Há um toque pessoal. Edwards e os SEALs têm relações surpreendentemente amigáveis com a ISF, mas Edwards é amigo de um cara em particular, Daran Amiri, que recentemente perdeu uma das pernas, mas se alistou novamente para proteger sua família. No segundo em que esse cara apareceu mancando na tela, eu soube que as coisas iriam dar errado para ele. Ele é o equivalente a um policial mais velho assumindo um último caso antes da aposentadoria. Edwards é até muito amigo dos filhos. É uma receita para o desastre.
O que achei bastante convincente foi a forma específica que o desastre assume. Na ausência de al-Jabouri, um novo grande vilão chamado Massoud Danawi começa a causar problemas, e Daran é atacado como um veículo para esses problemas. Mas obviamente estou vendendo isso com o termo “problema”, já que o que acontece é uma bomba escondida na perna protética de Daran, e ele é forçado a se tornar um mártir por uma causa na qual não acredita, a fim de extrair um grupo de forças americanas contra a vontade deles.

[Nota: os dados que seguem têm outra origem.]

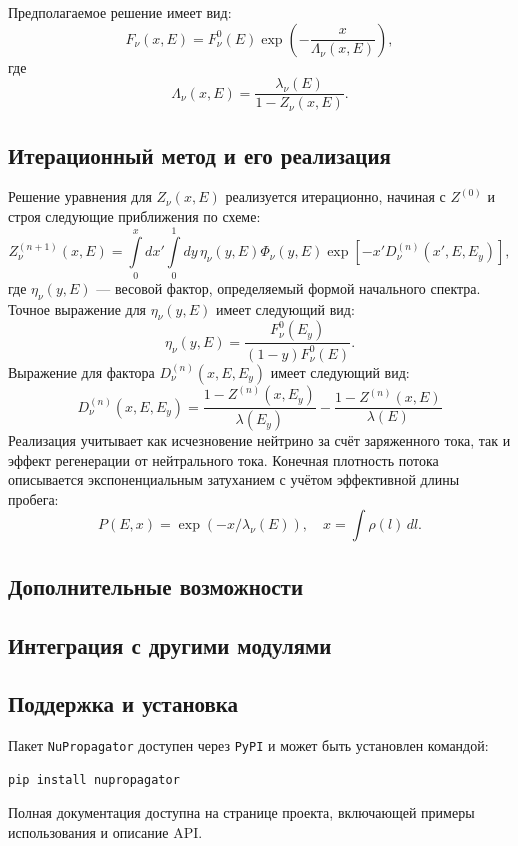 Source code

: Предполагаемое решение имеет вид:
\begin{equation}
F_{\nu}(x,E) = F^{0}_{\nu}(E)\exp\left(-\frac{x}{\Lambda_{\nu}(x,E)}\right),
\end{equation}
где 
\begin{equation}
\Lambda_{\nu}(x,E) = \frac{\lambda_{\nu}(E)}{1 - Z_{\nu}(x,E)}.
\end{equation}

\subsection{Итерационный метод и его реализация}

Решение уравнения для $Z_{\nu}(x,E)$ реализуется итерационно, начиная с $Z^{(0)}$ и строя следующие приближения по схеме:
\begin{equation}
Z^{(n+1)}_{\nu}(x,E) = \int\limits_0^x dx' \int\limits_0^1 dy\,\eta_{\nu}(y,E)\Phi_{\nu}(y,E)\exp\left[ -x'D^{(n)}_{\nu}(x',E,E_y) \right],
\end{equation}
где $\eta_{\nu}(y,E)$ — весовой фактор, определяемый формой начального спектра. Точное выражение для $\eta_{\nu}(y,E)$ имеет следующий вид: 
\begin{equation}
    \eta_{\nu}(y,E) = \frac{F^0_{\nu}(E_y)}{(1-y)F^0_{\nu}(E)}.
\end{equation}
Выражение для фактора $D^{(n)}_{\nu}(x, E, E_y)$ имеет следующий вид:
\begin{equation}
    D^{(n)}_{\nu}(x, E, E_y) = \frac{1-Z^{(n)}(x, E_y)}{\lambda(E_y)} - \frac{1-Z^{(n)}(x, E)}{\lambda(E)}
\end{equation}
Реализация учитывает как исчезновение нейтрино за счёт заряженного тока, так и эффект регенерации от нейтрального тока. Конечная плотность потока описывается экспоненциальным затуханием с учётом эффективной длины пробега:
\begin{equation}
P(E,x) = \exp(-x/\lambda_{\nu}(E)), \quad x = \int\rho(l)\,dl.
\end{equation}

\subsection{Дополнительные возможности}

\subsection{Интеграция с другими модулями}

\subsection{Поддержка и установка}

Пакет \texttt{NuPropagator} доступен через \texttt{PyPI} и может быть установлен командой:
\begin{verbatim}
pip install nupropagator
\end{verbatim}
Полная документация доступна на странице проекта, включающей примеры использования и описание API.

Isso, aparentemente, vem direto do manual de al-Jabouri. Ele força as pessoas a tirarem suas próprias vidas ameaçando suas famílias. Mas al-Jabouri não deveria estar operando no país, o que faz com que Edwards não se importe com o fato de os superiores da CIA não terem sido honestos com ele. E isso só pode significar uma coisa: al-Jabouri é um agente da CIA, protegido pelos EUA em troca de fornecer a eles um pouco de inteligência acionável. Um homem de família local comum e vários soldados americanos pagaram o preço por esse arranjo. E Edwards não está nada feliz com isso.

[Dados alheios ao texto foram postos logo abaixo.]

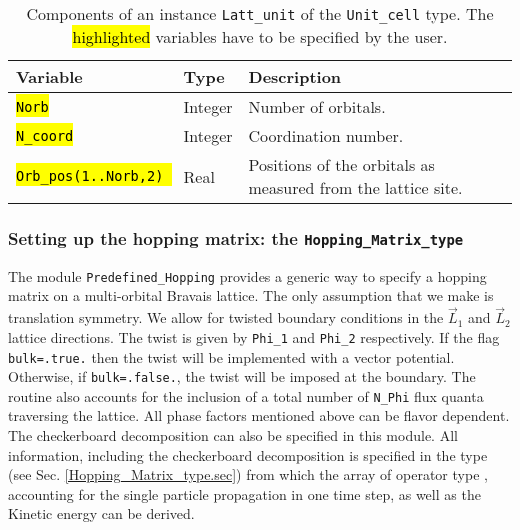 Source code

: \begin{table}[h]
	\begin{center}
   \begin{tabular}{@{} l l l @{}}\toprule
    Variable  & Type & Description \\\midrule
     \hl{\texttt{Norb}}   & Integer    & Number of orbitals.  \\
      \hl{\texttt{N\_coord}} & Integer & Coordination number.  \\
       \hl{\texttt{Orb\_pos(1..Norb,2) }} & Real & Positions of the orbitals as measured from the lattice site.  \\\bottomrule
   \end{tabular}
     \caption{Components of an instance \texttt{Latt\_unit} of the \texttt{Unit\_cell} type.
   The \hl{highlighted} variables have to be specified by the user. } 
    \label{table:unit_cell}
\end{center}
\end{table}


\subsubsection{Setting up the hopping matrix: the \texttt{Hopping\_Matrix\_type}}

The module \texttt{Predefined\_Hopping}   provides a   generic way to   specify a  hopping matrix on a  multi-orbital   Bravais lattice.  The only  assumption that we make is  translation symmetry.   We   allow  for twisted  boundary conditions in the $\vec{L}_1$ and $\vec{L}_2$ lattice directions. The twist is given by  \texttt{Phi\_1}  and \texttt{Phi\_2}  respectively.  If the flag  \texttt{bulk=.true.}   then   the twist will be implemented with a vector potential. Otherwise, if  \texttt{bulk=.false.}, the twist will be imposed at the boundary. The routine also accounts for  the inclusion of a  total number of \texttt{N\_Phi}  flux quanta traversing the lattice.  All phase factors mentioned above can be flavor dependent.   The checkerboard decomposition can also be specified in this module.      All information, including the checkerboard decomposition is specified in the     type (see Sec. \ref{Hopping_Matrix_type.sec}) from which  the array of  operator type ,   accounting for the single particle propagation in one time step,  as well as the Kinetic energy can be derived.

Dá para ver como esse tipo de coisa pode levar um homem à loucura. Reece se junta a Edwards em uma missão para “queimar” al-Jabouri, sequestrando-o, momento em que a CIA garante que ele volte, levando o ISIS a acreditar que ele é um informante. Essa é a ideia, pelo menos. Mas Edwards fica tão horrorizado com a presunção de al-Jabouri que o executa, o que provavelmente será difícil de explicar à CIA, apesar de Reece e o outro agente atual, Hastings, concordarem em se integrar à cena como legítima defesa. Isso, presume-se, é o início de uma espiral descendente rápida para Edwards, que o levará até a primeira temporada da série principal. Mas Dark Wolf claramente não tem pressa para chegar lá.